• What you are asked to do
Search the records that follow and extract every line containing the string "inclusive".

• Given data
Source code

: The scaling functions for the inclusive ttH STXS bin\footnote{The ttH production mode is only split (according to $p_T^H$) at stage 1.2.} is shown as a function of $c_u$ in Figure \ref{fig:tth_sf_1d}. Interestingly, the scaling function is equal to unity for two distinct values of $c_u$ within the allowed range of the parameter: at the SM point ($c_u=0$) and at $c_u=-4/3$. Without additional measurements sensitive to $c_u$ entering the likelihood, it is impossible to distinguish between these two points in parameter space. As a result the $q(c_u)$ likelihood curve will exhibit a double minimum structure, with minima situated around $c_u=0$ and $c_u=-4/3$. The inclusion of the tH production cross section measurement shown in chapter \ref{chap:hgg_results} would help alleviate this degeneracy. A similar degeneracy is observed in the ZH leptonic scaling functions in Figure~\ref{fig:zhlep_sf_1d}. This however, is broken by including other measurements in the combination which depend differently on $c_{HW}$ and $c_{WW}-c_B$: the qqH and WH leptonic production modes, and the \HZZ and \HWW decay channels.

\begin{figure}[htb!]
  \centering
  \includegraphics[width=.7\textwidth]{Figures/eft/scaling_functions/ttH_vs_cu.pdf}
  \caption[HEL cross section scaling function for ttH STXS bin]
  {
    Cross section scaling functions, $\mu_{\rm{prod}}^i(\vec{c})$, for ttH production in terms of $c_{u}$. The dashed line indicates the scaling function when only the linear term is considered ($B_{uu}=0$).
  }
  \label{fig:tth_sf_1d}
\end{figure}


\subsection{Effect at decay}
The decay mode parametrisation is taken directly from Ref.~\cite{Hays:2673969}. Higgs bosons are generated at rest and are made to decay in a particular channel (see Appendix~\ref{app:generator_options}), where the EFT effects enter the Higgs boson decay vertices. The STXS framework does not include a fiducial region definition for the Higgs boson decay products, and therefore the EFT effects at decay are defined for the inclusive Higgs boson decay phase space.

• Answer for the task
: The scaling functions for the inclusive ttH STXS bin\footnote{The ttH production mode is only split (according to $p_T^H$) at stage 1.2.} is shown as a function of $c_u$ in Figure \ref{fig:tth_sf_1d}. Interestingly, the scaling function is equal to unity for two distinct values of $c_u$ within the allowed range of the parameter: at the SM point ($c_u=0$) and at $c_u=-4/3$. Without additional measurements sensitive to $c_u$ entering the likelihood, it is impossible to distinguish between these two points in parameter space. As a result the $q(c_u)$ likelihood curve will exhibit a double minimum structure, with minima situated around $c_u=0$ and $c_u=-4/3$. The inclusion of the tH production cross section measurement shown in chapter \ref{chap:hgg_results} would help alleviate this degeneracy. A similar degeneracy is observed in the ZH leptonic scaling functions in Figure~\ref{fig:zhlep_sf_1d}. This however, is broken by including other measurements in the combination which depend differently on $c_{HW}$ and $c_{WW}-c_B$: the qqH and WH leptonic production modes, and the \HZZ and \HWW decay channels.
The decay mode parametrisation is taken directly from Ref.~\cite{Hays:2673969}. Higgs bosons are generated at rest and are made to decay in a particular channel (see Appendix~\ref{app:generator_options}), where the EFT effects enter the Higgs boson decay vertices. The STXS framework does not include a fiducial region definition for the Higgs boson decay products, and therefore the EFT effects at decay are defined for the inclusive Higgs boson decay phase space.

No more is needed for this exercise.